Well, neither will Steam.
So since you didn't demand they were not allowed to have exclusives, there's no way they can get away with demanding Epic be disallowed an exclusive but not Steam (which STARTED with a Steam Exclusive, that was the ONLY reason why people installed it: Half Life 2). There are still exclusives in Steam.
But, hey, easy to prove me wrong. Show me where the rights have to include refusal to allow someone to have the rights everyone else has. Show me a book license that says "No negros can read this". Go on. Dare you.
"but as someone who has run businesses in this field for a long time" You mean you work selling books in a bookstore. Yeah, sorry, that doesn't give you any authority.
"money on real legal advice" Sure. And Trump has the biggest hands... Hey, but what you COULD do is show that you were lying when you said "might", because SURELY the really expensive lawyers you bought that GREAT advice from gave you better than a "Well, can't say for sure...", right?
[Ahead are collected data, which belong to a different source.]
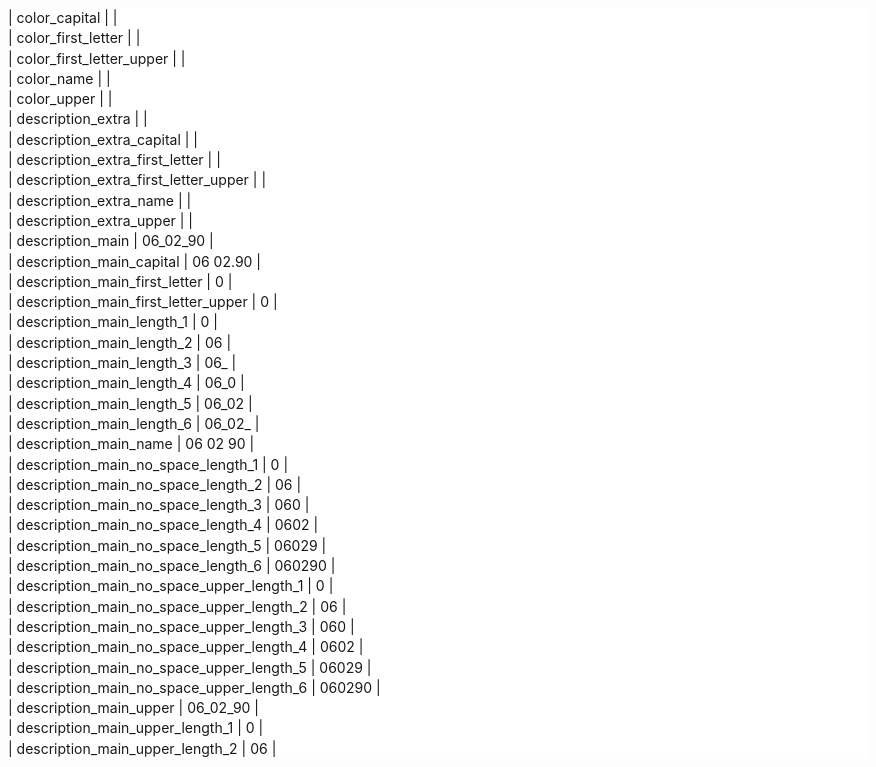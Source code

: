 | color_capital |  |  
| color_first_letter |  |  
| color_first_letter_upper |  |  
| color_name |  |  
| color_upper |  |  
| description_extra |  |  
| description_extra_capital |  |  
| description_extra_first_letter |  |  
| description_extra_first_letter_upper |  |  
| description_extra_name |  |  
| description_extra_upper |  |  
| description_main | 06_02_90 |  
| description_main_capital | 06 02.90 |  
| description_main_first_letter | 0 |  
| description_main_first_letter_upper | 0 |  
| description_main_length_1 | 0 |  
| description_main_length_2 | 06 |  
| description_main_length_3 | 06_ |  
| description_main_length_4 | 06_0 |  
| description_main_length_5 | 06_02 |  
| description_main_length_6 | 06_02_ |  
| description_main_name | 06 02 90 |  
| description_main_no_space_length_1 | 0 |  
| description_main_no_space_length_2 | 06 |  
| description_main_no_space_length_3 | 060 |  
| description_main_no_space_length_4 | 0602 |  
| description_main_no_space_length_5 | 06029 |  
| description_main_no_space_length_6 | 060290 |  
| description_main_no_space_upper_length_1 | 0 |  
| description_main_no_space_upper_length_2 | 06 |  
| description_main_no_space_upper_length_3 | 060 |  
| description_main_no_space_upper_length_4 | 0602 |  
| description_main_no_space_upper_length_5 | 06029 |  
| description_main_no_space_upper_length_6 | 060290 |  
| description_main_upper | 06_02_90 |  
| description_main_upper_length_1 | 0 |  
| description_main_upper_length_2 | 06 |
" suspect it's not me" Nope, it is. And you've utterly failed to provide any evidence you have knowledge. Just insisted you must. Because you sure as shit haven't shown any knowledge.
And YOU insist that they should get a different price sheet from a local who walks into the same boutique with the same cash in the same denomination...? You don't work in a store. You don't even appear to have SHOPPED in one. See the prices marked? Do you think that these are only visible to some people?
Here in New Zealand, we pay more that other countries when, for example, you do the USD -> NZD conversion - for a game with zero distribution overheads. Pricing should be the same worldwide on all of these platforms.